Face à une menace persistante, les députés français ont adopté mardi une nouvelle loi antiterroriste. Un texte « extrêmement utile » selon le gouvernement, mais critiqué par certains à droite comme étant « trop mou » et à gauche comme une « atteinte aux libertés ».
Le dispositif législatif vise à transposer dans le droit commun certaines mesures de l’état d’urgence, instauré par l’ancien gouvernement socialiste après les attentats du 13 novembre 2015 à Paris (130 morts).

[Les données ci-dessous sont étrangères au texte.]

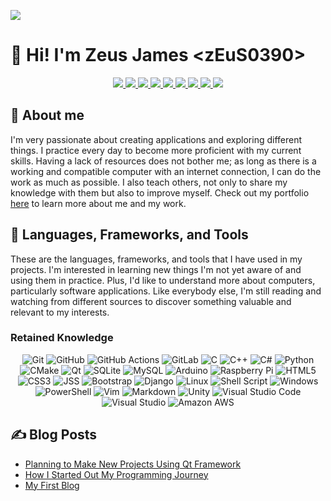 ![](https://komarev.com/ghpvc/?username=zEuS0390&style=flat-square)

# 👋 Hi! I'm Zeus James  \<zEuS0390\>

<p align="center">
  <a href="https://facebook.com/00ZeUsJaMeS00">
    <img src="https://img.shields.io/badge/Facebook-1877F2?style=for-the-badge&logo=facebook&logoColor=white">
  </a>
  <a href="https://www.youtube.com/channel/UC4wkNKX83ZA5qZNf7CsflWQ">
    <img src="https://img.shields.io/badge/Youtube-FF0000?style=for-the-badge&logo=youtube&logoColor=white">
  </a>
  <a href="https://twitter.com/zEuS0390">
    <img src="https://img.shields.io/badge/Twitter-1DA1F2?style=for-the-badge&logo=twitter&logoColor=white">
  </a>
  <a href="https://www.linkedin.com/in/zEuS0390/">
    <img src="https://img.shields.io/badge/linkedin-%230077B5.svg?style=for-the-badge&logo=linkedin&logoColor=white">
  </a>
  <a href="https://gitlab.com/zEuS0390">
    <img src="https://img.shields.io/badge/gitlab-%23181717.svg?style=for-the-badge&logo=gitlab&logoColor=white">
  </a>
  <a href="https://www.hackerrank.com/zEuS0390">
    <img src="https://img.shields.io/badge/-Hackerrank-2EC866?style=for-the-badge&logo=HackerRank&logoColor=white">
  </a>
  <a href="https://www.leetcode.com/zEuS0390">
    <img src="https://img.shields.io/badge/LeetCode-000000?style=for-the-badge&logo=LeetCode&logoColor=#d16c06">
  </a>
  <a href="https://discordapp.com/users/6451">
    <img src="https://img.shields.io/badge/Discord-%235865F2.svg?style=for-the-badge&logo=discord&logoColor=white">
  </a>
  <a href="https://www.deviantart.com/zeusjames02">
    <img src="https://img.shields.io/badge/DeviantArt-05CC47?style=for-the-badge&logo=deviantart&logoColor=white">
  </a>
</p>

## 📖 About me 
I'm very passionate about creating applications and exploring different things. I practice every day to become more proficient with my current skills. Having a lack of resources does not bother me; as long as there is a working and compatible computer with an internet connection, I can do the work as much as possible. I also teach others, not only to share my knowledge with them but also to improve myself. Check out my portfolio [here](https://zEuS0390.github.io) to learn more about me and my work.

## 🧰 Languages, Frameworks, and Tools
These are the languages, frameworks, and tools that I have used in my projects. I'm interested in learning new things I'm not yet aware of and using them in practice. Plus, I'd like to understand more about computers, particularly software applications. Like everybody else, I'm still reading and watching from different sources to discover something valuable and relevant to my interests.

### Retained Knowledge
<p align="center">
  <img src="https://img.shields.io/badge/git-%23F05033.svg?style=for-the-badge&logo=git&logoColor=white" alt="Git">
  <img src="https://img.shields.io/badge/github-%23121011.svg?style=for-the-badge&logo=github&logoColor=white" alt="GitHub">
  <img src="https://img.shields.io/badge/github%20actions-%232671E5.svg?style=for-the-badge&logo=githubactions&logoColor=white" alt="GitHub Actions">
  <img src="https://img.shields.io/badge/gitlab-%23181717.svg?style=for-the-badge&logo=gitlab&logoColor=white" alt="GitLab">
  <img src="https://img.shields.io/badge/c-%2300599C.svg?style=for-the-badge&logo=c&logoColor=white" alt="C">
  <img src="https://img.shields.io/badge/c++-%2300599C.svg?style=for-the-badge&logo=c%2B%2B&logoColor=white" alt="C++">
  <img src="https://img.shields.io/badge/C%23-239120?style=for-the-badge&logo=c-sharp&logoColor=white" alt="C#">
  <img src="https://img.shields.io/badge/python-3670A0?style=for-the-badge&logo=python&logoColor=ffdd54" alt="Python">
  <img src="https://img.shields.io/badge/CMake-%23008FBA.svg?style=for-the-badge&logo=cmake&logoColor=white" alt="CMake">
  <img src="https://img.shields.io/badge/Qt-%23217346.svg?style=for-the-badge&logo=Qt&logoColor=white" alt="Qt">
  <img src="https://img.shields.io/badge/sqlite-%2307405e.svg?style=for-the-badge&logo=sqlite&logoColor=white" alt="SQLite">
  <img src="https://img.shields.io/badge/mysql-%2300f.svg?style=for-the-badge&logo=mysql&logoColor=white" alt="MySQL">
  <img src="https://img.shields.io/badge/-Arduino-00979D?style=for-the-badge&logo=Arduino&logoColor=white" alt="Arduino">
  <img src="https://img.shields.io/badge/-RaspberryPi-C51A4A?style=for-the-badge&logo=Raspberry-Pi" alt="Raspberry Pi">
  <img src="https://img.shields.io/badge/html5-%23E34F26.svg?style=for-the-badge&logo=html5&logoColor=white" alt="HTML5">
  <img src="https://img.shields.io/badge/css3-%231572B6.svg?style=for-the-badge&logo=css3&logoColor=white" alt="CSS3">
  <img src="https://img.shields.io/badge/JSS-F7DF1E?style=for-the-badge&logo=JSS&logoColor=white" alt="JSS">
  <img src="https://img.shields.io/badge/bootstrap-%23563D7C.svg?style=for-the-badge&logo=bootstrap&logoColor=white" alt="Bootstrap">
  <img src="https://img.shields.io/badge/django-%23092E20.svg?style=for-the-badge&logo=django&logoColor=white" alt="Django">
  <img src="https://img.shields.io/badge/Linux-FCC624?style=for-the-badge&logo=linux&logoColor=black" alt="Linux">
  <img src="https://img.shields.io/badge/shell_script-%23121011.svg?style=for-the-badge&logo=gnu-bash&logoColor=white" alt="Shell Script">
  <img src="https://img.shields.io/badge/Windows-0078D6?style=for-the-badge&logo=windows&logoColor=white" alt="Windows">
  <img src="https://img.shields.io/badge/PowerShell-%235391FE.svg?style=for-the-badge&logo=powershell&logoColor=white" alt="PowerShell">
  <img src="https://img.shields.io/badge/VIM-%2311AB00.svg?style=for-the-badge&logo=vim&logoColor=white" alt="Vim">
  <img src="https://img.shields.io/badge/markdown-%23000000.svg?style=for-the-badge&logo=markdown&logoColor=white" alt="Markdown">
  <img src="https://img.shields.io/badge/unity-%23000000.svg?style=for-the-badge&logo=unity&logoColor=white" alt="Unity">
  <img src="https://img.shields.io/badge/Visual%20Studio%20Code-0078d7.svg?style=for-the-badge&logo=visual-studio-code&logoColor=white" alt="Visual Studio Code">
  <img src="https://img.shields.io/badge/Visual%20Studio-5C2D91.svg?style=for-the-badge&logo=visual-studio&logoColor=white" alt="Visual Studio">
  <img src="https://img.shields.io/badge/Amazon_AWS-FF9900?style=for-the-badge&logo=amazonaws&logoColor=white" alt="Amazon AWS">
</p>

## ✍ Blog Posts
<!-- BLOG-POST-LIST:START -->
- [Planning to Make New Projects Using Qt Framework](https://zeus0390.blogspot.com/2023/02/planning-to-make-new-projects-using-qt.html)
- [How I Started Out My Programming Journey](https://zeus0390.blogspot.com/2023/01/how-i-started-out-my-programming-journey.html)
- [My First Blog](https://zeus0390.blogspot.com/2023/01/my-first-blog.html)
<!-- BLOG-POST-LIST:END -->
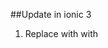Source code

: ##Update in ionic 3

1. Replace
   <sebm-google-map> with <agm-map>
   <sebm-google-map-marker> with <agm-marker>
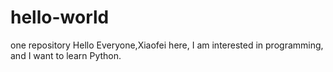 # hello-world
one repository
Hello Everyone,Xiaofei here, I am interested in programming, and I want to learn Python.
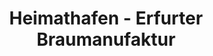 ---
title: "Heimathafen - Erfurter Braumanufaktur"
url: /erfurt/heimathafen-erfurter-braumanufaktur/
shop: Getränke
---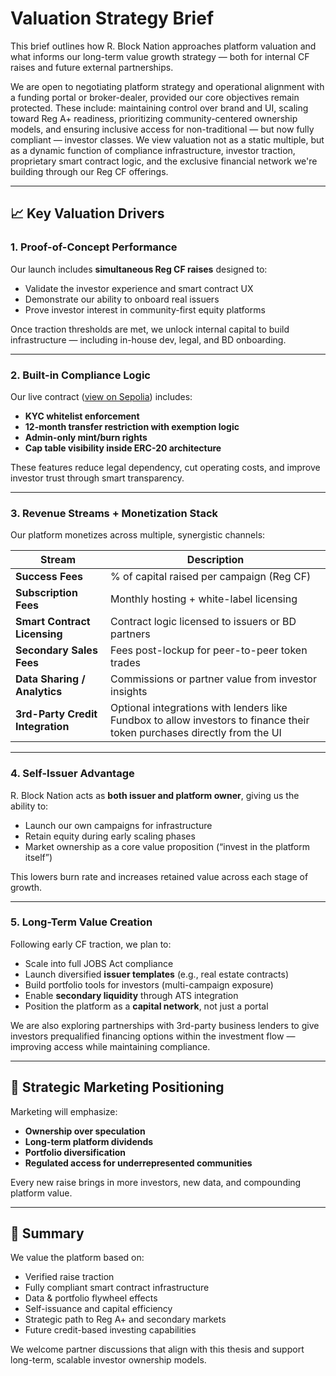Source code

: # Valuation Strategy Brief

This brief outlines how R. Block Nation approaches platform valuation and what informs our long-term value growth strategy — both for internal CF raises and future external partnerships.

We are open to negotiating platform strategy and operational alignment with a funding portal or broker-dealer, provided our core objectives remain protected. These include: maintaining control over brand and UI, scaling toward Reg A+ readiness, prioritizing community-centered ownership models, and ensuring inclusive access for non-traditional — but now fully compliant — investor classes.
We view valuation not as a static multiple, but as a dynamic function of compliance infrastructure, investor traction, proprietary smart contract logic, and the exclusive financial network we're building through our Reg CF offerings.

---

## 📈 Key Valuation Drivers

### 1. Proof-of-Concept Performance

Our launch includes **simultaneous Reg CF raises** designed to:

- Validate the investor experience and smart contract UX
- Demonstrate our ability to onboard real issuers
- Prove investor interest in community-first equity platforms

Once traction thresholds are met, we unlock internal capital to build infrastructure — including in-house dev, legal, and BD onboarding.

---

### 2. Built-in Compliance Logic

Our live contract ([view on Sepolia](https://sepolia.etherscan.io/address/0x769780C2BA4492Ac4B0C3C38fbD0B2CB4bb9Ba5f#code)) includes:

- **KYC whitelist enforcement**
- **12-month transfer restriction with exemption logic**
- **Admin-only mint/burn rights**
- **Cap table visibility inside ERC-20 architecture**

These features reduce legal dependency, cut operating costs, and improve investor trust through smart transparency.

---

### 3. Revenue Streams + Monetization Stack

Our platform monetizes across multiple, synergistic channels:

| Stream                        | Description                                       |
|------------------------------|---------------------------------------------------|
| **Success Fees**             | % of capital raised per campaign (Reg CF)         |
| **Subscription Fees**        | Monthly hosting + white-label licensing           |
| **Smart Contract Licensing** | Contract logic licensed to issuers or BD partners |
| **Secondary Sales Fees**     | Fees post-lockup for peer-to-peer token trades    |
| **Data Sharing / Analytics** | Commissions or partner value from investor insights |
| **3rd-Party Credit Integration** | Optional integrations with lenders like Fundbox to allow investors to finance their token purchases directly from the UI |

---

### 4. Self-Issuer Advantage

R. Block Nation acts as **both issuer and platform owner**, giving us the ability to:

- Launch our own campaigns for infrastructure
- Retain equity during early scaling phases
- Market ownership as a core value proposition (“invest in the platform itself”)

This lowers burn rate and increases retained value across each stage of growth.

---

### 5. Long-Term Value Creation

Following early CF traction, we plan to:

- Scale into full JOBS Act compliance
- Launch diversified **issuer templates** (e.g., real estate contracts)
- Build portfolio tools for investors (multi-campaign exposure)
- Enable **secondary liquidity** through ATS integration
- Position the platform as a **capital network**, not just a portal

We are also exploring partnerships with 3rd-party business lenders to give investors prequalified financing options within the investment flow — improving access while maintaining compliance.

---

## 📢 Strategic Marketing Positioning

Marketing will emphasize:

- **Ownership over speculation**
- **Long-term platform dividends**
- **Portfolio diversification**
- **Regulated access for underrepresented communities**

Every new raise brings in more investors, new data, and compounding platform value.

---

## 📌 Summary

We value the platform based on:

- Verified raise traction
- Fully compliant smart contract infrastructure
- Data & portfolio flywheel effects
- Self-issuance and capital efficiency
- Strategic path to Reg A+ and secondary markets
- Future credit-based investing capabilities

We welcome partner discussions that align with this thesis and support long-term, scalable investor ownership models.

L’état d’urgence qui confère aux autorités des pouvoirs exceptionnels, devait être temporaire, mais il a en fait été prorogé à six reprises, au gré des attentats ou des menaces.
Soutenu par le parti centriste du président Emmanuel Macron, une partie de la droite et de la gauche, le texte a été largement approuvé par 415 voix contre 127 et 19 abstentions.
Les députés doivent maintenant trouver un compromis avec les sénateurs, qui avaient légèrement assoupli le texte, en vue d’une adoption définitive d’ici la mi-octobre.
Le vote intervient après une semaine de débats houleux et deux jours après le meurtre à l’arme blanche de deux jeunes femmes, dimanche à la gare de Marseille (sud-est), revendiqué par le groupe jihadiste État islamique (EI).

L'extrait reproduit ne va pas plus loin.